Mein spontaner Gedanke war damals- so das wars jetzt- und eine Ohnmacht und Hilflosigkeit machte sich in mir breit. Wie kann man sowas machen! Warum? Mit diesem Attentat konnte ich mir nicht vorstellen, dass die Olympische Spiele mit diesem Makel des Attentats weitergehen könnten. Die politischen Hintergründe habe ich als damals naiv, an das Gute im Menschen denkender Mensch, nicht ganz begriffen. Und dann ein paar Tage später die Worte von Avery Brundage „The games must go on“. Im Nachhinein die einzig richtige Entscheidung, auf dem möglichen Szenario, dass mit der Aufgabe der olympischen Spiele die Attentäter ihr Ziel erreicht hätten. Ja mit dieser Entscheidung bin ich dann mit Hansjörg wieder nach München ins olympische Dorf gefahren zur finalen Vorbereitung auf meinen Wettkampf. Die Fahrt dahin war natürlich geprägt von dem terroristischen Anschlag und den vielen toten Menschen. Gefühle wie- Ist das richtig was du jetzt da machst? - kamen auf. Mit der intensiven Vorbereitung in München wurden so langsam die fragenden Zweifel an der Richtigkeit des Tuns immer kleiner. Hinzu kam noch eine Halsentzündung, mit der ich immer wieder zu kämpfen hatte. Mit dieser gedanklichen Gemengelage verbunden mit dem Streben nach sportlicher Höchstleistung kam ich doch erstaunlich gut zurecht. Das Motto war: Gut trainieren, gut erholen mit Physiotherapie und schlafen, gute Ernährung ohne Alkohol und gute Gedanken. Mit diesem Motto konnte ich mich sehr gut auf den Wettkampf mit Quali und Endkampf. Dass ich die Quali nicht packe, war für mich überhaupt keine Frage.

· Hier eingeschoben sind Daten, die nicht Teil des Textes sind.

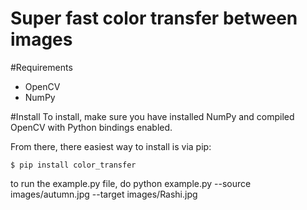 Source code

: Super fast color transfer between images
==============

#Requirements
- OpenCV
- NumPy

#Install
To install, make sure you have installed NumPy and compiled OpenCV with Python bindings enabled.

From there, there easiest way to install is via pip:

<code>$ pip install color_transfer</code>

to run the example.py file, do
python example.py --source images/autumn.jpg --target images/Rashi.jpg 

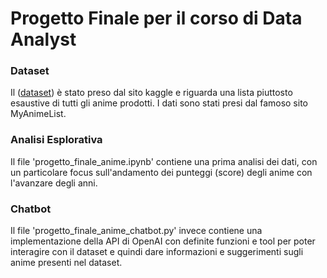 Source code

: # Progetto Finale per il corso di Data Analyst

### Dataset

Il ([dataset](https://www.kaggle.com/datasets/tanishksharma9905/top-popular-anime)) è stato preso dal sito kaggle e riguarda una lista piuttosto esaustive di tutti gli anime prodotti. I dati sono stati presi dal famoso sito MyAnimeList.

### Analisi Esplorativa

Il file 'progetto_finale_anime.ipynb' contiene una prima analisi dei dati, con un particolare focus sull'andamento dei punteggi (score) degli anime con l'avanzare degli anni.

### Chatbot

Il file 'progetto_finale_anime_chatbot.py' invece contiene una implementazione della API di OpenAI con definite funzioni e tool per poter interagire con il dataset e quindi dare informazioni e suggerimenti sugli anime presenti nel dataset. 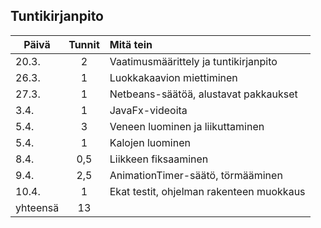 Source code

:## Tuntikirjanpito

| Päivä    | Tunnit | Mitä tein  |
| -------- |:------:| :----------|
| 20.3.    | 2  | Vaatimusmäärittely ja tuntikirjanpito |
| 26.3.    | 1 | Luokkakaavion miettiminen |
| 27.3.    | 1 | Netbeans-säätöä, alustavat pakkaukset |
| 3.4.     | 1 | JavaFx-videoita | 
| 5.4.     | 3 | Veneen luominen ja liikuttaminen |
| 5.4.     | 1 | Kalojen luominen |
| 8.4.     | 0,5 | Liikkeen fiksaaminen |
| 9.4.     | 2,5 | AnimationTimer-säätö, törmääminen |
| 10.4.    | 1 | Ekat testit, ohjelman rakenteen muokkaus |
| yhteensä | 13 |  |
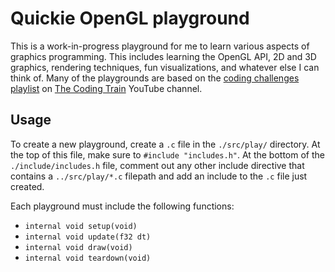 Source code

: # Quickie OpenGL playground

This is a work-in-progress playground for me to learn various aspects of graphics programming.  This
includes learning the OpenGL API, 2D and 3D graphics, rendering techniques, fun visualizations, and
whatever else I can think of.  Many of the playgrounds are based on the
[coding challenges playlist](https://www.youtube.com/playlist?list=PLRqwX-V7Uu6ZiZxtDDRCi6uhfTH4FilpH)
on [The Coding Train](https://www.youtube.com/user/shiffman) YouTube channel.

## Usage

To create a new playground, create a `.c` file in the `./src/play/` directory.  At the top of this
file, make sure to `#include "includes.h"`.  At the bottom of the `./include/includes.h` file,
comment out any other include directive that contains a `../src/play/*.c` filepath and add an include
to the `.c` file just created.

Each playground must include the following functions:

- `internal void setup(void)`
- `internal void update(f32 dt)`
- `internal void draw(void)`
- `internal void teardown(void)`
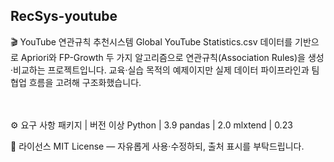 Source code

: ## RecSys-youtube

🎬 YouTube 연관규칙 추천시스템
Global YouTube Statistics.csv 데이터를 기반으로 Apriori와 FP-Growth 두 가지 알고리즘으로 연관규칙(Association Rules)을 생성·비교하는 프로젝트입니다.
교육·실습 목적의 예제이지만 실제 데이터 파이프라인과 팀 협업 흐름을 고려해 구조화했습니다. <br> <br> <br>


⚙️ 요구 사항
패키지 | 버전 이상
Python | 3.9
pandas | 2.0
mlxtend | 0.23


📜 라이선스
MIT License — 자유롭게 사용·수정하되, 출처 표시를 부탁드립니다.
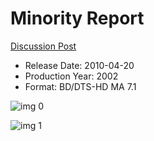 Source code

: # Minority Report

[Discussion Post](https://www.avsforum.com/threads/bass-eq-for-filtered-movies.2995212/post-56854768)

* Release Date: 2010-04-20
* Production Year: 2002
* Format: BD/DTS-HD MA 7.1

![img 0](https://i.imgur.com/v1KAQbm.jpg)

![img 1](https://i.imgur.com/kBNsibF.png)

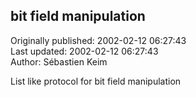 ## bit field manipulation  
Originally published: 2002-02-12 06:27:43  
Last updated: 2002-02-12 06:27:43  
Author: Sébastien Keim  
  
List like protocol for bit field manipulation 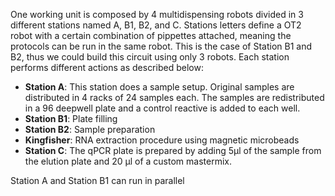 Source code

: 
One working unit is composed by 4 multidispensing robots divided in 3 different stations named A, B1, B2, and C. 
Stations letters define a OT2 robot with a certain combination of pippettes attached, meaning the protocols can be run in the same robot. This is the case of Station B1 and B2, thus we could build this circuit using only 3 robots. Each station performs different actions as described below:

- **Station A**: This station does a sample setup. Original samples are distributed in 4 racks of 24 samples each. The samples are redistributed in a 96 deepwell plate and a control reactive is added to each well.
- **Station B1**: Plate filling
- **Station B2**: Sample preparation
- **Kingfisher**: RNA extraction procedure using magnetic microbeads
- **Station C**: The qPCR plate is prepared by adding 5µl of the sample from the elution plate and 20 µl of a custom mastermix.

Station A and Station B1 can run in parallel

Dann die Quali am 8.9.1972, 7,98m im ersten Versuch und damit die geforderten 7,80m für den Endkampf erreicht. Zuvor hatte in meiner Gruppe Randy Williams in der Quali im ersten Versuch 8,34m gesprungen und damit bereits ein Ausrufzeichen gesetzt. In der 2. Gruppe sprang Preston Carrington dann noch 8,22m, aber erst im 3. Versuch. Angst vor großen Namen durfte man da nicht haben, die hatte ich auch nicht. Igor Ter-Ovanesyan aus Armenien, der allerdings mit 7,77m die Quali nicht schaffte. Gregorz Cybulski aus Polen, der in der Quali 8,01m sprang. Arnie Robinson aus USA, der in München die Bronzemedaille gewann und 4 Jahre später in Montreal Olympiasieger wurde. Joshua Owusu aus Ghana.

Dann am 9.9.1972 der Endkampf mit 12 Teilnehmern. Randy Williams gleich im 1. Versuch 8,24m, danach kein Sprung mehr über 7,77m. Er hat sich, wie er später sagte, einen Oberschenkel- Muskel verletzt.

Ich selbst startete mit einem Fehlversuch. Dann im 3. Versuch die 8,18m Bestleistung und das bei den olympischen Spielen. Im 5. Versuch steigerte sich Arnie Robinson auf 8,03m. Das Endergebnis lautete:

Goldmedaille Randy Williams 8,24 m

Silbermedaille Hans Baumgartner 8,18 m

Bronzemedaille Arnie Robinson 8,03 m

An dieser Reihenfolge hat sich dann bis zum Schluss nichts mehr geändert. Natürlich hat es mich gewurmt, dass ich die 8,24m nicht knacken konnte, denn im 6. Versuch setzte ich alles auf eine Karte und erreichte noch 8,05m. Damit war ich der einzige Springer mit zwei 8-Meter-Sprüngen. Die darauffolgende Siegerehrung mit drei Flaggen, 2-mal die amerikanische und dazwischen die deutsche Flagge war sehr ergreifend für mich, denn es hat lange gedauert bis ich begriffen hatte, was ich geleistet hatte. Das Publikum hat sicher alle Athleten ordentlich gepusht. Wenn ein Athlet dran war, war es meist mucksmäuschenstill im Stadion, es sei denn ein anderer, meist Laufwettbewerb, war zeitgleich. Der Beifall im Stadion danach, war nicht enden wollend.

Der Empfang in der Heimatstadt Heppenheim war für mich überwältigend, denn der ganze Markplatz in Heppenheim war voll. Die Anteilnahme der Bevölkerung an meinem Erfolg hat mich sehr beeindruckt und geehrt.